LAM accueille Ganel Ferol NDE OKOUROBEKO, doctorant à l’Université de Kinshasa

Ganel Ferol NDE OKOUROBEKO vient pour un séjour de recherche scientifique du 20 mai 2025 au 20 Mars 2026 dans le cadre de sa thèse intitulée « Municipalisation Accélérée et Développement Local en République du Congo : Cas de Brazzaville ».
Il est doctorant à l’Université de Kinshasa (Unikin), en République Démocratique du Congo.
Quel est le contexte de votre venue ?
Grâce au système LMD, qui organise la reconnaissance des diplômes entre les pays et facilite la mobilité étudiante, j’ai été admis depuis 2023 au cycle doctoral de la Faculté des Sciences Sociales, Administratives et Politiques de l’Université de Kinshasa (UNIKIN) en RDC, où je travaille sur un sujet de thèse intitulé : « Municipalisation Accélérée et Développement Local en République du Congo : Cas de Brazzaville ».
Mon comité d’encadrement est composé de Monsieur Emmanuel KASONGO MUNGONGO, Professeur Ordinaire à l’UNIKIN (Promoteur), de Monsieur Ruffin Willy MANTSIE, Professeur Titulaire des Universités CAMES (Co-Promoteur) et de Monsieur Rish-Naw MUTACH YAV Professeur à l’UNIKIN.
Quel est votre parcours avant de devenir doctorant à l’Université de Kinshasa ?
Je suis titulaire d’un Master en Sciences Politiques, Relations Internationales et Action Publique, mention Sciences Politiques, obtenu à l’Institut Akademia Dakar au Sénégal, pour lequel j’ai écrit un mémoire intitulé : « Les enjeux de la politique d’aménagement du territoire à Brazzaville », sous la direction de Madame Ndeye Astou NDIAYE, Maîtresse de Conférences Titulaire à l’Université Cheikh Anta Diop.
D’où vient cet intérêt pour vos recherches ?
Cet intérêt pour ma recherche est un mélange de plusieurs fins: personnelles, académiques et citoyennes.
D’abord, en tant que doctorant en Sciences Politiques, les questions qui ont trait aux collectivités territoriales et à l’analyse des politiques publiques, domaine transversal, qui peut changer concrètement les vies des populations, ont toujours été au centre de mes intérêts.

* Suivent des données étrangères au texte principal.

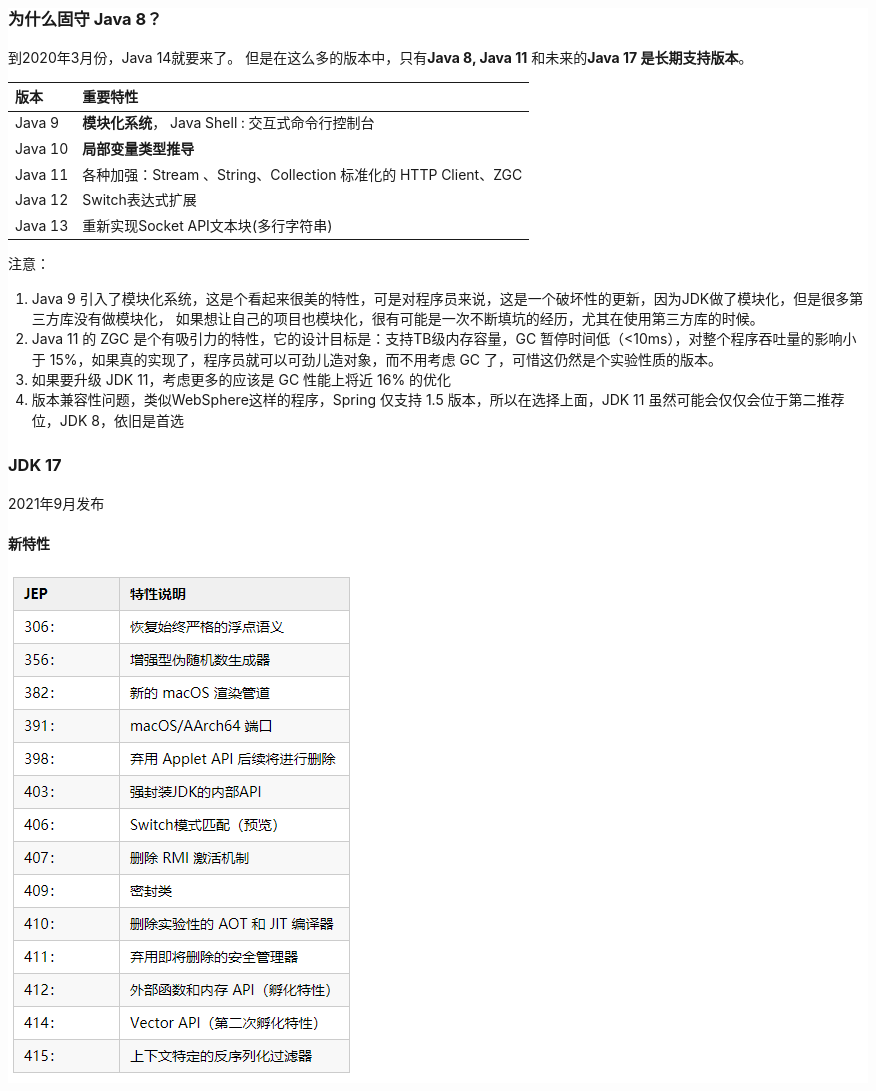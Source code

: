 ### 为什么固守 Java 8？

到2020年3月份，Java 14就要来了。 但是在这么多的版本中，只有**Java 8, Java 11** 和未来的**Java 17 是长期支持版本**。 

| 版本    | 重要特性                                                     |
| :------ | :----------------------------------------------------------- |
| Java 9  | **模块化系统**， Java Shell : 交互式命令行控制台             |
| Java 10 | **局部变量类型推导**                                         |
| Java 11 | 各种加强：Stream 、String、Collection 标准化的 HTTP Client、ZGC |
| Java 12 | Switch表达式扩展                                             |
| Java 13 | 重新实现Socket API文本块(多行字符串)                         |

注意：

1. Java 9 引入了模块化系统，这是个看起来很美的特性，可是对程序员来说，这是一个破坏性的更新，因为JDK做了模块化，但是很多第三方库没有做模块化， 如果想让自己的项目也模块化，很有可能是一次不断填坑的经历，尤其在使用第三方库的时候。 
2. Java 11 的 ZGC 是个有吸引力的特性，它的设计目标是：支持TB级内存容量，GC 暂停时间低（<10ms），对整个程序吞吐量的影响小于 15%，如果真的实现了，程序员就可以可劲儿造对象，而不用考虑 GC 了，可惜这仍然是个实验性质的版本。 
3. 如果要升级 JDK 11，考虑更多的应该是 GC 性能上将近 16% 的优化
4. 版本兼容性问题，类似WebSphere这样的程序，Spring 仅支持 1.5 版本，所以在选择上面，JDK 11 虽然可能会仅仅会位于第二推荐位，JDK 8，依旧是首选



### JDK 17

2021年9月发布

#### 新特性

![img](img/59db3cff816bb9b4258e947501e5c1d6.png)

Ensuite, la municipalisation accélérée, politique visant la réalisation des projets dont l’objectif est le bien-être des populations dans les collectivités territoriales, programme de grande envergure, continue à défrayer la chronique. Mais, force est de constater que peu d’études ont été consacrées sur son impact au Congo en général et à Brazzaville en particulier.
Enfin, étant originaire du Congo et résidant en permanence à Brazzaville, j’ai voulu comprendre si l’apport de la municipalisation accélérée au développement local est réel ou métaphorique.
Quelles principales questions traitez-vous actuellement ? Et comment pensez-vous y répondre ?
Avant tout, il est important de rappeler que ma thèse repose sur deux thématiques : La Municipalisation Accélérée et le Développement Local.
Après, la question principale que je traite est l’impact de la Municipalisation Accélérée dans le développement local à Brazzaville. Et, pour une meilleure circonscription de cette question, j’ai considéré deux problématiques secondaires : la première, celle de savoir si la Municipalisation Accélérée a favorisé la construction des édifices publiques à Brazzaville ? Et la seconde, concernant l’impact de la Municipalisation Accélérée dans le domaine des transports à Brazzaville.
Enfin, pour répondre à ces questions, j’ai formulé des hypothèses que j’examinerai dans le cœur de mon travail.
Quelles sont vos motivations pour choisir LAM ?
Il sied de reconnaître que c’est grâce au Professeur Ndeye Astou NDIAYE que j’ai découvert LAM.
Cela dit, pour réaliser un travail scientifique important comme la thèse, il est impérieux d’être dans un environnement qui offre un accompagnement propice à l’apprentissage, à l’instar du laboratoire LAM. Mon choix porté sur LAM se justifie d’abord par les ressources documentaires dont il dispose, ensuite la présence des experts membres de ce laboratoire dans divers domaines, dont le savoir-faire contribuera sans nul doute à mon épanouissement et à l’enrichissement de ma thèse. La possibilité d’échanger avec d’autres chercheurs invités est également une belle opportunité, car comme le dit le Professeur Michael Roney : « les nouvelles idées naissent des échanges avec des gens de différents horizons… »
Enfin, le Congo fait partie du champ d’action d’études du laboratoire LAM.